É contra essa decisão que se insurge a requerente.

Conforme aduzido na inicial, além do presente pedido de suspensão de tutela
antecipada, a União pleiteou a reconsideração da decisão ora impugnada e,
alternativamente, a remessa dos autos à Quinta Turma do TRF da 1ª Região
para reexame da questão (fls. 92-131).

A requerente alega que a decisão impugnada constituiria grave lesão à ordem
pública.

Nesse sentido, aponta a dispensabilidade da submissão prévia ao Congresso
Nacional da aprovação da concorrência para concessão de florestas públicas,
*verbis*:

"Logo, a contracautela a ser buscada temporariamente (ou seja, até o
trânsito em julgado da ação) objetiva sustar a eficácia de decisão que
afronta não só disposições legais, mas também normas contidas no próprio
texto constitucional – arts. 49, XVII, e 225 –, e que, pois, desrespeita a
ordem público-administrativa traçada pelo constituinte originário.

No caso dos autos, observa-se que a decisão antecipatória que ora se
pretende suspender, ao sustar o processo de licitação da Floresta Nacional
do Jamari/RO até que o Serviço Florestal Brasileiro obtenha autorização
prévia do Congresso Nacional, violou tanto dispositivos da Constituição
Republicana (art. 49, XVII, e art. 225), como também a própria diretriz
contida na Lei nº 11.284/2006 (que disciplina, dentre outras matérias, a
gestão de florestas públicas para a produção sustentável).

[...]

Conforme se verifica da redação da norma acima transcrita [art. 10 da Lei nº
11.284/2006], o seu § 4º, que determinada a submissão prévia do PAOF à
apreciação do Congresso Nacional (nas hipóteses de concessões de florestas
públicas com área superior a 2.500 hectares), foi vetado pelo Presidente da
República, sob a justificativa de que *'o texto aprovado pelo Congresso
Nacional se contrapõe ao princípio apontado no inciso VII do art. 2º - que
diz: a garantia de condições estáveis e seguras que estimulem investimentos
de longo prazo no manejo, na conservação e na recuperação das florestas; uma
vez que determina sistemática de submeter o Plano Anual de Outorga Florestal
ao Congresso Nacional, o que vincula sua aprovação, inclusive, a
contingências* *políticas* *de curto prazo, além de criar novos processos
administrativos para a tramitação da matéria'.*

Dessa forma, quando a concorrência (processo licitatório) objetivar a
concessão de florestas públicas (exploração de produtos e serviços de uma
unidade de manejo), não se mostra indispensável a submissão prévia ao
Parlamento Nacional (como previsto no art. 49, XVII, da Constituição) para a
aprovação ou não de tal certame" (fls. 11 e 13").

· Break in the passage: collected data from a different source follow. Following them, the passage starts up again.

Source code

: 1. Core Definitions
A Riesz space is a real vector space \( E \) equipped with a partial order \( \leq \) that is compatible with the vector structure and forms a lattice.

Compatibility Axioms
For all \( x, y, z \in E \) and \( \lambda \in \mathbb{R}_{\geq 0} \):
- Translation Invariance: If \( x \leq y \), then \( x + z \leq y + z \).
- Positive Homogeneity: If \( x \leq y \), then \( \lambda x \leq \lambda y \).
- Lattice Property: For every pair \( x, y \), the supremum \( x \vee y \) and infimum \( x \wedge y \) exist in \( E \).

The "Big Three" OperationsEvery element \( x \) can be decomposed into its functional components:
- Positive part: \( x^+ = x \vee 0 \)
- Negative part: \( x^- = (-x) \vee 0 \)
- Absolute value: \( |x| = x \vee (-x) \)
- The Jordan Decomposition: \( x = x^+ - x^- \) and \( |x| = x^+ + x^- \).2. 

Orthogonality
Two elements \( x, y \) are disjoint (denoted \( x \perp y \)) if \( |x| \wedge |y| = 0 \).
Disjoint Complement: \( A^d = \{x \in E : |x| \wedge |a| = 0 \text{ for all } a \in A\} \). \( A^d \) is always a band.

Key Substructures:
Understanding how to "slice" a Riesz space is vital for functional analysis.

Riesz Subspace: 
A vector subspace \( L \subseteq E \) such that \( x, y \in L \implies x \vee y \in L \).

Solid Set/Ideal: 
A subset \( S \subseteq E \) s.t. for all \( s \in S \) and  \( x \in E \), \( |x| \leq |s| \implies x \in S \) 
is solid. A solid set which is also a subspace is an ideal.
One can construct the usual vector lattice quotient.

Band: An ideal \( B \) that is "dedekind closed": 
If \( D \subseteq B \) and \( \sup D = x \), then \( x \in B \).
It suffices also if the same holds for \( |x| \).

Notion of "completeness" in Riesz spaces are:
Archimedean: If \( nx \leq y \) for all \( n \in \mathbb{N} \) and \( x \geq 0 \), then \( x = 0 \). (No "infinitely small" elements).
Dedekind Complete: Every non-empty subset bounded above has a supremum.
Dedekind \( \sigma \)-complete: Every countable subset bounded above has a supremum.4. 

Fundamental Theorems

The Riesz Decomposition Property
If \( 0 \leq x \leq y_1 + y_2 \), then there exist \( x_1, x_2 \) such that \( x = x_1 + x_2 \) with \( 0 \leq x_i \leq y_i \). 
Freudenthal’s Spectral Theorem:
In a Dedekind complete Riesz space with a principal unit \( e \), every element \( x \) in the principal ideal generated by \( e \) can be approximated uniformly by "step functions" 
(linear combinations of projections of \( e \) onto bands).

Defende, assim, a inaplicabilidade do disposto no art. 49, XVII, da
Constituição Federal, às concessões florestais:

"A necessidade de aprovação do Congresso Nacional, prevista no art. 49,
inciso XVII, da Constituição de 1988, só deve ser aplicada nas hipóteses
taxativamente previstas no dispositivo, quais sejam, a de alienação ou
concessão de terras públicas com área superior a dois mil e quinhentos
hectares. Não se aplica, portanto, às concessões florestais previstas na Lei
nº 11.284, de 02 de março de 2006" (fl. 16).

Ademais, sustenta que *"a manutenção da decisão proferida no Agravo de
Instrumento nº 2008.01.00.004474-1/RO poderá servir de paradigma para que os
Juízos Federais de todo o país, em total desrespeito ao texto da
Constituição de 1988 e às políticas públicas elaboradas pelo Poder
Executivo, concedam liminares e determinem a suspensão (com a conseqüente
anulação) de futuros editais de concorrências destinadas à concessão de
florestas públicas no âmbito do território nacional" *(fl. 19).

Por fim, requer:

"seja suspensa a eficácia da decisão monocrática proferida pela
Desembargadora do Tribunal Regional Federal da 1ª Região, nos autos do
Agravo de Instrumento nº 2008.01.00.004474-1/RO, tendo em vista a comprovada
lesão à ordem pública.

Requer, ainda, que o pedido seja processado e deferido, ainda que sobrevenha
acórdão na ação de origem ou a manutenção, por órgão colegiado do Tribunal
Regional Federal da 1ª Região, da medida de urgência ora impugnada, em ordem
a suspender a eficácia executiva da decisão até o trânsito em julgado da
decisão de mérito da ação de origem, tendo em vista o teor da Súmula nº 626
dessa Suprema Corte" (fls. 20/21).

Decido.

A base normativa que fundamenta o instituto da suspensão (Leis 4.348/64,
8.437/92, 9.494/97 e art. 297 do RI-STF) permite que a Presidência do
Supremo Tribunal Federal, para evitar grave lesão à ordem, à saúde, à
segurança e à economia públicas, suspenda a execução de decisões concessivas
de segurança, de liminar ou de tutela antecipada, proferidas em única ou
última instância, pelos tribunais locais ou federais, quando a discussão
travada na origem for de índole constitucional.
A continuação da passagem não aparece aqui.